Andy Summers Telecaster Review

We hinted about it back in October, but now it’s official: Fender has announced its Andy Summers Tribute Telecaster, a replica of Summers’ heavily-modified ’61 Tele, which he apparently bought in the ’70s for a staggering $200 😉

The guitar will be produced in a limited run of just 250 instruments, the first of which is expected to be played by Summers when the Police reunite for next week’s Grammy Awards (Feb 11.)

The Andy Summers Tribute Telecaster will feature the same mods as the original, including a “ferocious” humbucker at the neck, a body-mounted bridge pickup, a mini-toggle phase switch, pre-amp with mini-toggle on/off switch, rear-mounted overdrive unit (with controller knob below the standard volume & tone controls,) soft bridge pieces (brass,) and a set of Schaller tuners.

The guitar will also sport an alder body, maple neck, and meticulously recreated nicks, dings, and scratches to match Summers’ incredibly lived-in instrument.

The photos above show a comparison of the original Telecaster (right, from Andy Summers’ website,) and the new Fender Andy Summers Tribute Tele (left, photo by Takashi Sato.) There’s no telling what the price will be like on this baby, but at just 250 units I think we can assume it will be safely out of range for mere mortals and starving artists.

Andy Summers Tribute Telecaster Review

The Fender Custom Shop Andy Summers Tribute Telecaster® Guitar
Andy Summers was just out of college in Southern California in the early 1970s when one of his guitar students offered to sell him a beat-up 1961 Fender Telecaster® that had obviously been modified by a previous owner.
Summers had already had some modest music business success in the late ’60s in Britain. Lately though, he’d stuck mainly to his classical guitar studies, and hadn’t played an electric in quite a while. Strangely, however, something about this particular Telecaster grabbed him. As he put it himself in his 2006 memoir, One Train Later:

When I start to play it, something stirs within me … it shakes me … I find that I can’t stop playing it; this guitar sparks something in me and I have to have it.

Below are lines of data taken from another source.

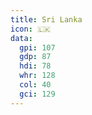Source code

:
 ```yaml
---
title: Sri Lanka
icon: 🇱🇰
data:
  gpi: 107
  gdp: 87
  hdi: 78
  whr: 128
  col: 40
  gci: 129
---
```

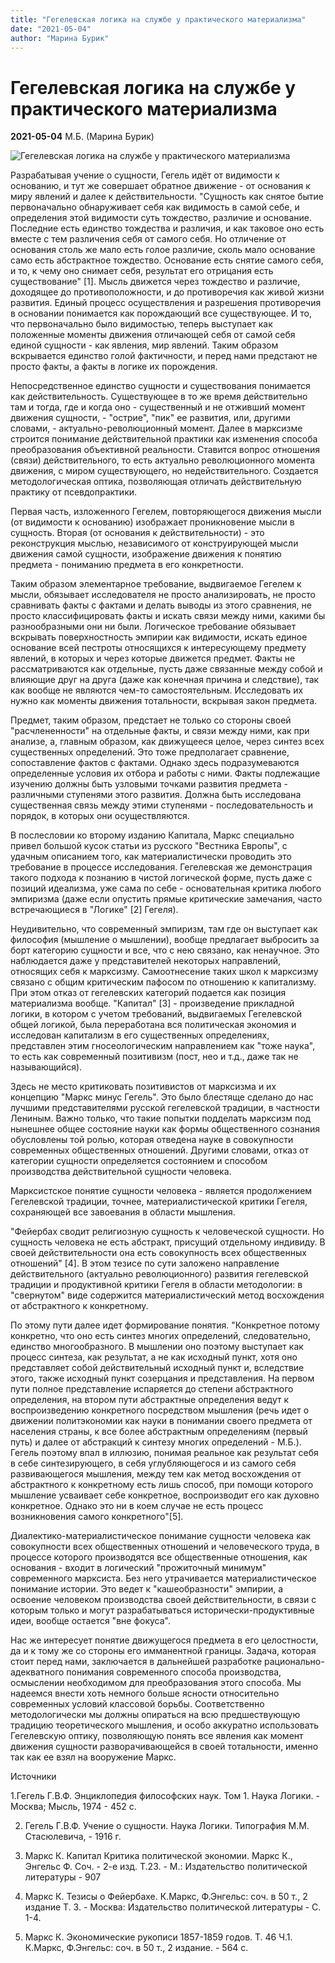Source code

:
 ```yaml
---
title: "Гегелевская логика на службе у практического материализма"
date: "2021-05-04"
author: "Марина Бурик"
---
```


# Гегелевская логика на службе у практического материализма

**2021-05-04** М.Б. (Марина Бурик)

![Гегелевская логика на службе у практического материализма](https://upload.wikimedia.org/wikipedia/commons/e/e0/Friedrich_Hegel_mit_Studenten_Lithographie_F_Kugler.jpg)

Разрабатывая учение о сущности, Гегель идёт от видимости к основанию, и тут же совершает обратное движение - от основания к миру явлений и далее к действительности. "Сущность как снятое бытие первоначально обнаруживает себя как видимость в самой себе, и определения этой видимости суть тождество, различие и основание. Последние есть единство тождества и различия, и как таковое оно есть вместе с тем различения себя от самого себя. Но отличение от основания столь же мало есть голое различие, сколь мало основание само есть абстрактное тождество. Основание есть снятие самого себя, и то, к чему оно снимает себя, результат его отрицания есть существование" [1]. Мысль движется через тождество и различие, доходящее до противоположности, и до противоречия как живой жизни развития. Единый процесс осуществления и разрешения противоречия в основании понимается как порождающий все существующее. И то, что первоначально было видимостью, теперь выступает как положенные моменты движения отличающей себя от самой себя единой сущности - как явления, мир явлений. Таким образом вскрывается единство голой фактичности, и перед нами предстают не просто факты, а факты в логике их порождения.

Непосредственное единство сущности и существования понимается как действительность. Существующее в то же время действительно там и тогда, где и когда оно - существенный и не отживший момент движения сущности, - "острие", "пик" ее развития, или, другими словами, - актуально-революционный момент. Далее в марксизме строится понимание действительной практики как изменения способа преобразования объективной реальности. Ставится вопрос отношения (связи) действительного, то есть актуально революционного момента движения, с миром существующего, но недействительного. Создается методологическая оптика, позволяющая отличать действительную практику от псевдопрактики.

Первая часть, изложенного Гегелем, повторяющегося движения мысли (от видимости к основанию) изображает проникновение мысли в сущность. Вторая (от основания к действительности) - это реконструкция мыслью, независимого от конструирующей мысли движения самой сущности, изображение движения к понятию предмета - пониманию предмета в его конкретности.

Таким образом элементарное требование, выдвигаемое Гегелем к мысли, обязывает исследователя не просто анализировать, не просто сравнивать факты с фактами и делать выводы из этого сравнения, не просто классифицировать факты и искать связи между ними, какими бы разнообразными они ни были. Логическое требование обязывает вскрывать поверхностность эмпирии как видимости, искать единое основание всей пестроты относящихся к интересующему предмету явлений, в которых и через которые движется предмет. Факты не рассматриваются как отдельные, пусть даже связанные между собой и влияющие друг на друга (даже как конечная причина и следствие), так как вообще не являются чем-то самостоятельным. Исследовать их нужно как моменты движения тотальности, вскрывая закон предмета.

Предмет, таким образом, предстает не только со стороны своей "расчлененности" на отдельные факты, и связи между ними, как при анализе, а, главным образом, как движущееся целое, через синтез всех существенных определений. Это тоже предполагает сравнение, сопоставление фактов с фактами. Однако здесь подразумеваются определенные условия их отбора и работы с ними. Факты подлежащие изучению должны быть узловыми точками развития предмета - различными ступенями этого развития. Должна быть исследована существенная связь между этими ступенями - последовательность и порядок, в которых они осуществляются.

В послесловии ко второму изданию Капитала, Маркс специально привел большой кусок статьи из русского "Вестника Европы", с удачным описанием того, как материалистически проводить это требование в процессе исследования. Гегелевская же демонстрация такого подхода к познанию в чистой логической форме, пусть даже с позиций идеализма, уже сама по себе - основательная критика любого эмпиризма (даже если опустить прямые критические замечания, часто встречающиеся в "Логике" [2] Гегеля).

Неудивительно, что современный эмпиризм, там где он выступает как философия (мышление о мышлении), вообще предлагает выбросить за борт категорию сущности и все, что с нею связано, как ненаучное. Это наблюдается даже у представителей некоторых направлений, относящих себя к марксизму. Самоотнесение таких школ к марксизму связано с общим критическим пафосом по отношению к капитализму. При этом отказ от гегелевских категорий подается как позиция материализма вообще. "Капитал" [3] - произведение прикладной логики, в котором с учетом требований, выдвигаемых Гегелевской общей логикой, была переработана вся политическая экономия и исследован капитализм в его существенных определениях, представлен этим гносеологическим направлением как "тоже наука", то есть как современный позитивизм (пост, нео и т.д., даже так не называющийся).

Здесь не место критиковать позитивистов от марксизма и их концепцию "Маркс минус Гегель". Это было блестяще сделано до нас лучшими представителями русской гегелевской традиции, в частности Лениным. Важно только, что такие попытки подделать марксизм под нынешнее общее состояние науки как формы общественного сознания обусловлены той ролью, которая отведена науке в совокупности современных общественных отношений. Другими словами, отказ от категории сущности определяется состоянием и способом производства действительной сущности человека.

Марксистское понятие сущности человека - является продолжением Гегелевской традиции, точнее, материалистической критики Гегеля, сохраняющей все завоевания в области мышления.

"Фейербах сводит религиозную сущность к человеческой сущности. Но сущность человека не есть абстракт, присущий отдельному индивиду. В своей действительности она есть совокупность всех общественных отношений" [4]. В этом тезисе по сути заложено направление действительного (актуально революционного) развития гегелевской традиции и продуктивной критики Гегеля в области методологии: в "свернутом" виде содержится материалистический метод восхождения от абстрактного к конкретному.

По этому пути далее идет формирование понятия. "Конкретное потому конкретно, что оно есть синтез многих определений, следовательно, единство многообразного. В мышлении оно поэтому выступает как процесс синтеза, как результат, а не как исходный пункт, хотя оно представляет собой действительный исходный пункт и, вследствие этого, также исходный пункт созерцания и представления. На первом пути полное представление испаряется до степени абстрактного определения, на втором пути абстрактные определения ведут к воспроизведению конкретного посредством мышления (речь идет о движении политэкономии как науки в понимании своего предмета от населения страны, к все более абстрактным определениям (первый путь) и далее от абстракций к синтезу многих определений - М.Б.). Гегель поэтому впал в иллюзию, понимая реальное как результат себя в себе синтезирующего, в себя углубляющегося и из самого себя развивающегося мышления, между тем как метод восхождения от абстрактного к конкретному есть лишь способ, при помощи которого мышление усваивает себе конкретное, воспроизводит его как духовно конкретное. Однако это ни в коем случае не есть процесс возникновения самого конкретного"[5].

Диалектико-материалистическое понимание сущности человека как совокупности всех общественных отношений и человеческого труда, в процессе которого производятся все общественные отношения, как основания - входит в логический "прожиточный минимум" современного марксиста. Без него утрачивается материалистическое понимание истории. Это ведет к "кашеобразности" эмпирии, а освоение человеком производства своей действительности, в связи с которым только и могут разрабатываться исторически-продуктивные идеи, вообще остается "вне фокуса".

Нас же интересует понятие движущегося предмета в его целостности, да и к тому же со стороны его имманентной границы. Задача, которая стоит перед нами, заключается в дальнейшей разработке рационально-адекватного понимания современного способа производства, осмыслении необходимом для преобразования этого способа. Мы надеемся внести хоть немного больше ясности относительно современных условий классовой борьбы. Соответственно методологически мы должны опираться на всю предшествующую традицию теоретического мышления, и особо аккуратно использовать Гегелевскую оптику, позволяющую понять все явления как момент движения сущности разворачивающейся в своей тотальности, именно так как ее взял на вооружение Маркс.

Источники

1.Гегель Г.В.Ф. Энциклопедия философских наук. Том 1. Наука Логики. - Москва; Мысль, 1974 - 452 с.

2. Гегель Г.В.Ф. Учение о сущности. Наука Логики. Типография М.М. Стасюлевича, - 1916 г.

3. Маркс К. Капитал Критика политической экономии. Маркс К., Энгельс Ф. Соч. - 2-е изд. T.23. - М.: Издательство политической литературы - 907

4. Маркс К. Тезисы о Фейербахе. К.Маркс, Ф.Энгельс: соч. в 50 т., 2 издание Т. 3. - Москва: Издательство политической литературы - C. 1-4.

5. Маркс К. Экономические рукописи 1857-1859 годов. Т. 46 Ч.1. К.Маркс, Ф.Энгельс: соч. в 50 т., 2 издание. - 564 с.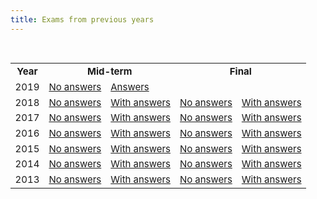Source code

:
 ```yaml
---
title: Exams from previous years
---
```


<br>

<table class="table table-stripped" style="font-size: 15px;">

<tr>
<th>Year</th>
<th colspan="2">Mid-term</th>
<th colspan="2">Final</th>
</tr>

<tr>
<td>2019</td>
<td><a href="exams/20191001.pdf">No answers</a></td>
<td><a href="exams/20191001-answers.hs">Answers</a></td>
</tr>

<tr>
<td>2018</td>
<td><a href="exams/20181002.pdf">No answers</a></td>
<td><a href="exams/20181002-withanswers.pdf">With answers</a></td>
<td><a href="exams/20181108.pdf">No answers</a></td>
<td><a href="exams/20181108-withanswers.pdf">With answers</a></td>
</tr>

<tr>
<td>2017</td>
<td><a href="exams/20171003.pdf">No answers</a></td>
<td><a href="exams/20171003-withanswers.pdf">With answers</a></td>
<td><a href="exams/20171109.pdf">No answers</a></td>
<td><a href="exams/20171109-withanswers.pdf">With answers</a></td>
</tr>

<tr>
<td>2016</td>
<td><a href="exams/20161001.pdf">No answers</a></td>
<td><a href="exams/20161001-withanswers.pdf">With answers</a></td>
<td><a href="exams/20161110.pdf">No answers</a></td>
<td><a href="exams/20161110-withanswers.pdf">With answers</a></td>
</tr>

<tr>
<td>2015</td>
<td><a href="exams/20150929.pdf">No answers</a></td>
<td><a href="exams/20150929-withanswers.pdf">With answers</a></td>
<td><a href="exams/20151105.pdf">No answers</a></td>
<td><a href="exams/20151105-withanswers.pdf">With answers</a></td>
</tr>

<tr>
<td>2014</td>
<td><a href="exams/20140930.pdf">No answers</a></td>
<td><a href="exams/20140930-withanswers.pdf">With answers</a></td>
<td><a href="exams/20141106.pdf">No answers</a></td>
<td><a href="exams/20141106-withanswers.pdf">With answers</a></td>
</tr>

<tr>
<td>2013</td>
<td><a href="exams/20131001.pdf">No answers</a></td>
<td><a href="exams/20131001-withanswers.pdf">With answers</a></td>
<td><a href="exams/20131105.pdf">No answers</a></td>
<td><a href="exams/20131105-withanswers.pdf">With answers</a></td>
</tr>

</table>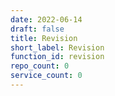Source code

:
 ```yaml
---
date: 2022-06-14
draft: false
title: Revision
short_label: Revision
function_id: revision
repo_count: 0
service_count: 0
---
```



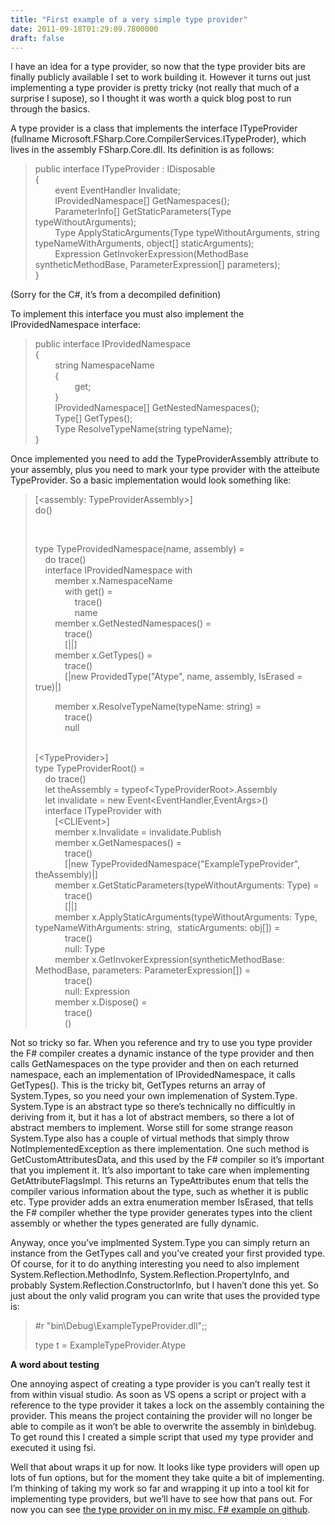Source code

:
 ```yaml
---
title: "First example of a very simple type provider"
date: 2011-09-18T01:29:09.7800000
draft: false
---
```


<p>I have an idea for a type provider, so now that the type provider bits are finally publicly available I set to work building it. However it turns out just implementing a type provider is pretty tricky (not really that much of a surprise I supose), so I thought it was worth a quick blog post to run through the basics.</p>  <p>A type provider is a class that implements the interface ITypeProvider (fullname Microsoft.FSharp.Core.CompilerServices.ITypeProder), which lives in the assembly FSharp.Core.dll. Its definition is as follows:</p>  <blockquote>   <p>public interface ITypeProvider : IDisposable     <br />{      <br />        event EventHandler Invalidate;      <br />        IProvidedNamespace[] GetNamespaces();      <br />        ParameterInfo[] GetStaticParameters(Type typeWithoutArguments);      <br />        Type ApplyStaticArguments(Type typeWithoutArguments, string typeNameWithArguments, object[] staticArguments);      <br />        Expression GetInvokerExpression(MethodBase syntheticMethodBase, ParameterExpression[] parameters);      <br />}</p> </blockquote>  <p>(Sorry for the C#, it’s from a decompiled definition)</p>  <p>To implement this interface you must also implement the IProvidedNamespace interface:</p>  <blockquote>   <p>public interface IProvidedNamespace     <br />{      <br />        string NamespaceName      <br />        {      <br />                get;      <br />        }      <br />        IProvidedNamespace[] GetNestedNamespaces();      <br />        Type[] GetTypes();      <br />        Type ResolveTypeName(string typeName);      <br />}</p> </blockquote>  <p>Once implemented you need to add the TypeProviderAssembly attribute to your assembly, plus you need to mark your type provider with the atteibute TypeProvider. So a basic implementation would look something like:</p>  <blockquote>   <p>[&lt;assembly: TypeProviderAssembly&gt;]     <br />do()      <br /></p>    <p> </p>    <p>type TypeProvidedNamespace(name, assembly) =     <br />    do trace()       <br />    interface IProvidedNamespace with      <br />        member x.NamespaceName       <br />            with get() =       <br />                trace()       <br />                name      <br />        member x.GetNestedNamespaces() =       <br />            trace()       <br />            [||]      <br />        member x.GetTypes() =       <br />            trace()       <br />            [|new ProvidedType("Atype", name, assembly, IsErased = true)|]</p>    <p>        member x.ResolveTypeName(typeName: string) =      <br />            trace()       <br />            null</p>    <p>     <br />[&lt;TypeProvider&gt;]      <br />type TypeProviderRoot() =      <br />    do trace()       <br />    let theAssembly = typeof&lt;TypeProviderRoot&gt;.Assembly      <br />    let invalidate = new Event&lt;EventHandler,EventArgs&gt;()      <br />    interface ITypeProvider with      <br />        [&lt;CLIEvent&gt;]      <br />        member x.Invalidate = invalidate.Publish      <br />        member x.GetNamespaces() =       <br />            trace()       <br />            [|new TypeProvidedNamespace("ExampleTypeProvider", theAssembly)|]       <br />        member x.GetStaticParameters(typeWithoutArguments: Type) =       <br />            trace()       <br />            [||]      <br />        member x.ApplyStaticArguments(typeWithoutArguments: Type, typeNameWithArguments: string,  staticArguments: obj[]) =       <br />            trace()       <br />            null: Type      <br />        member x.GetInvokerExpression(syntheticMethodBase: MethodBase, parameters: ParameterExpression[]) =       <br />            trace()       <br />            null: Expression       <br />        member x.Dispose() =       <br />            trace()       <br />            ()</p> </blockquote>  <p>Not so tricky so far. When you reference and try to use you type provider the F# compiler creates a dynamic instance of the type provider and then calls GetNamespaces on the type provider and then on each returned namespace, each an implementation of IProvidedNamespace, it calls GetTypes(). This is the tricky bit, GetTypes returns an array of System.Types, so you need your own implemenation of System.Type. System.Type is an abstract type so there’s technically no difficultly in deriving from it, but it has a lot of abstract members, so there a lot of abstract members to implement. Worse still for some strange reason System.Type also has a couple of virtual methods that simply throw NotImplementedException as there implementation. One such method is GetCustomAttributesData, and this used by the F# compiler so it’s important that you implement it. It’s also important to take care when implementing GetAttributeFlagsImpl. This returns an TypeAttributes enum that tells the compiler various information about the type, such as whether it is public etc. Type provider adds an extra enumeration member IsErased, that tells the F# compiler whether the type provider generates types into the client assembly or whether the types generated are fully dynamic.</p>  <p>Anyway, once you’ve implmented System.Type you can simply return an instance from the GetTypes call and you’ve created your first provided type. Of course, for it to do anything interesting you need to also implement System.Reflection.MethodInfo, System.Reflection.PropertyInfo, and probably System.Reflection.ConstructorInfo, but I haven’t done this yet. So just about the only valid program you can write that uses the provided type is:</p>  <blockquote>   <p>#r "bin\Debug\ExampleTypeProvider.dll";;</p>    <p>type t = ExampleTypeProvider.Atype     <br /></p> </blockquote>  <p><strong>A word about testing</strong></p>  <p>One annoying aspect of creating a type provider is you can’t really test it from within visual studio. As soon as VS opens a script or project with a reference to the type provider it takes a lock on the assembly containing the provider. This means the project containing the provider will no longer be able to compile as it won’t be able to overwrite the assembly in bin\debug. To get round this I created a simple script that used my type provider and executed it using fsi. </p>  <p>Well that about wraps it up for now. It looks like type providers will open up lots of fun options, but for the moment they take quite a bit of implementing. I’m thinking of taking my work so far and wrapping it up into a tool kit for implementing type providers, but we’ll have to see how that pans out. For now you can see <a href="https://github.com/robertpi/MiscFSharpExamples/tree/master/ExampleTypeProvider">the type provider on in my misc. F# example on github</a>. </p>
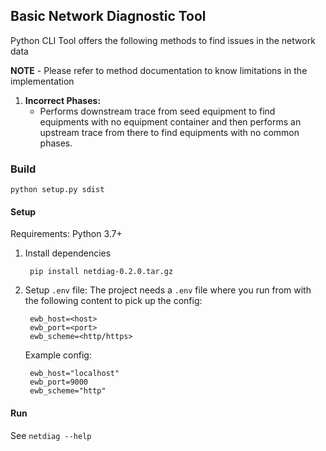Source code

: ## Basic Network Diagnostic Tool

Python CLI Tool offers the following methods to find issues in the network data

**NOTE** - Please refer to method documentation to know limitations in the implementation

1. **Incorrect Phases:**
    - Performs downstream trace from seed equipment to find equipments with no equipment container and then
    performs an upstream trace from there to find equipments with no common phases.
    
    
### Build

    python setup.py sdist
    
#### Setup

Requirements: Python 3.7+

1. Install dependencies

        pip install netdiag-0.2.0.tar.gz

2. Setup `.env` file: The project needs a `.env` file where you run from with the following content to pick up the config:  

        ewb_host=<host>
        ewb_port=<port>
        ewb_scheme=<http/https>
   
   Example config:
   
        ewb_host="localhost"
        ewb_port=9000
        ewb_scheme="http"
   
#### Run

See ```netdiag --help ```
        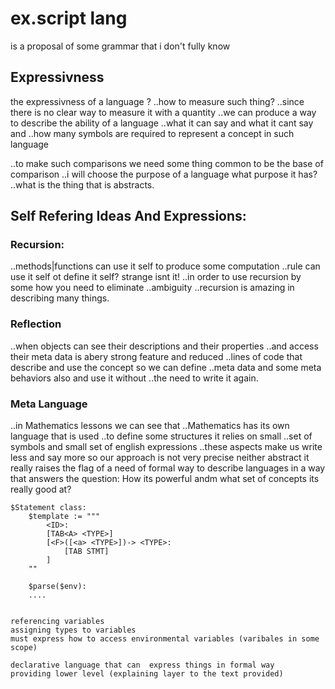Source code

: # ex.script lang
is a proposal of some grammar that i don't fully know

## Expressivness
the expressivness of a language ?
..how to measure such thing?
..since there is no clear way to measure it with a quantity
..we can produce a way to describe the ability of a language
..what it can say and what it cant say and
..how many symbols are required to represent a concept in such language

..to make such comparisons we need some thing common to be the base of comparison
..i will choose the purpose of a language what purpose it has?
..what is the thing that is abstracts.

## Self Refering Ideas And Expressions:
### Recursion:
..methods|functions can use it self to produce some computation
..rule can use it self ot define it self? strange isnt it!
..in order to use recursion by some how you need to eliminate 
..ambiguity
..recursion is amazing in describing many things.

### Reflection
..when objects can see their descriptions and their properties
..and access their meta data is abery strong feature and reduced
..lines of code that describe and use the concept so we can define
..meta data and some meta behaviors also and use it without 
..the need to write it again.

### Meta Language
..in Mathematics lessons we can see that
..Mathematics has its own language that is used
..to define some structures it relies on small
..set of symbols and small set of english expressions
..these aspects make us write less and say more 
so our approach is not very precise neither abstract
it really raises the flag of a need of formal way to describe
languages in a way that answers the question:
How its powerful andm what set of concepts its really good at?


```xscript
$Statement class:
    $template := """
        <ID>:
        [TAB<A> <TYPE>]
        [<F>([<a> <TYPE>])-> <TYPE>:
            [TAB STMT]
        ]
    ""

    $parse($env):
    ....


referencing variables
assigning types to variables
must express how to access environmental variables (varibales in some scope)

declarative language that can  express things in formal way
providing lower level (explaining layer to the text provided)
```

Summers bought the guitar for $200, and you and the whole world know the rest. Back in London a few years later, he joined a noisy so-called punk outfit called the Police that rose to become the biggest band in the world, thanks in no small part to the deftly innovative and influential sounds summers conjured from that beat-up Telecaster.

Hit after hit was recorded and performed on it—“Roxanne,” “So Lonely,” “Walking On the Moon,” the breathtaking “Message In a Bottle,” “Don’t Stand So Close to Me,” “Every Little Thing She Does Is Magic,” “Every Breath You Take,” “Wrapped Around Your Finger,” “Synchronicity II” and “King of Pain.”